**WORK REQUIRED**: Which of the lines below hold "applications"? Please return each one.

(Saved entries)
----

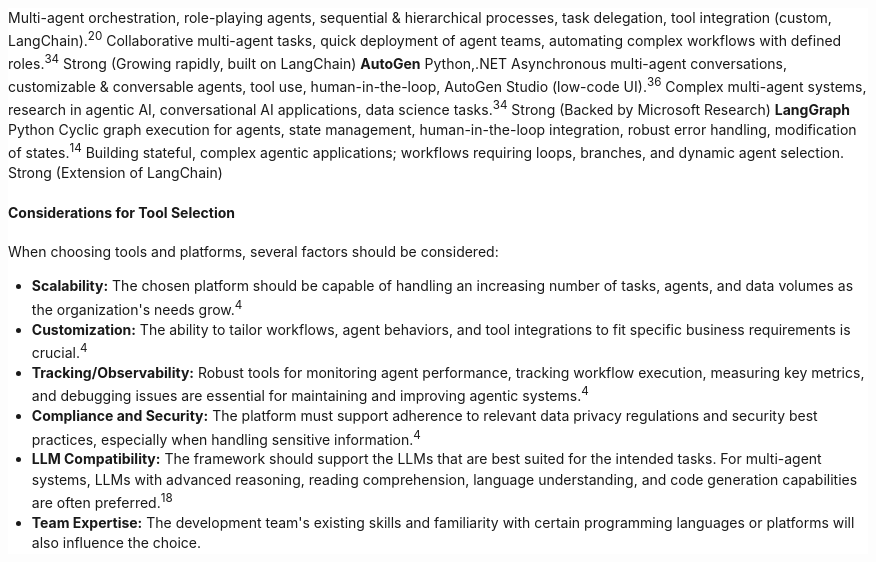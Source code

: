    </td>
   <td>Multi-agent orchestration, role-playing agents, sequential & hierarchical processes, task delegation, tool integration (custom, LangChain).<sup>20</sup>
   </td>
   <td>Collaborative multi-agent tasks, quick deployment of agent teams, automating complex workflows with defined roles.<sup>34</sup>
   </td>
   <td>Strong (Growing rapidly, built on LangChain)
   </td>
  </tr>
  <tr>
   <td><strong>AutoGen</strong>
   </td>
   <td>Python,.NET
   </td>
   <td>Asynchronous multi-agent conversations, customizable & conversable agents, tool use, human-in-the-loop, AutoGen Studio (low-code UI).<sup>36</sup>
   </td>
   <td>Complex multi-agent systems, research in agentic AI, conversational AI applications, data science tasks.<sup>34</sup>
   </td>
   <td>Strong (Backed by Microsoft Research)
   </td>
  </tr>
  <tr>
   <td><strong>LangGraph</strong>
   </td>
   <td>Python
   </td>
   <td>Cyclic graph execution for agents, state management, human-in-the-loop integration, robust error handling, modification of states.<sup>14</sup>
   </td>
   <td>Building stateful, complex agentic applications; workflows requiring loops, branches, and dynamic agent selection.
   </td>
   <td>Strong (Extension of LangChain)
   </td>
  </tr>
</table>



#### **Considerations for Tool Selection**

When choosing tools and platforms, several factors should be considered:



* **Scalability:** The chosen platform should be capable of handling an increasing number of tasks, agents, and data volumes as the organization's needs grow.<sup>4</sup>
* **Customization:** The ability to tailor workflows, agent behaviors, and tool integrations to fit specific business requirements is crucial.<sup>4</sup>
* **Tracking/Observability:** Robust tools for monitoring agent performance, tracking workflow execution, measuring key metrics, and debugging issues are essential for maintaining and improving agentic systems.<sup>4</sup>
* **Compliance and Security:** The platform must support adherence to relevant data privacy regulations and security best practices, especially when handling sensitive information.<sup>4</sup>
* **LLM Compatibility:** The framework should support the LLMs that are best suited for the intended tasks. For multi-agent systems, LLMs with advanced reasoning, reading comprehension, language understanding, and code generation capabilities are often preferred.<sup>18</sup>
* **Team Expertise:** The development team's existing skills and familiarity with certain programming languages or platforms will also influence the choice.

----

**ANSWER SECTION**:
   <td>Complex multi-agent systems, research in agentic AI, conversational AI applications, data science tasks.<sup>34</sup>
   <td>Building stateful, complex agentic applications; workflows requiring loops, branches, and dynamic agent selection.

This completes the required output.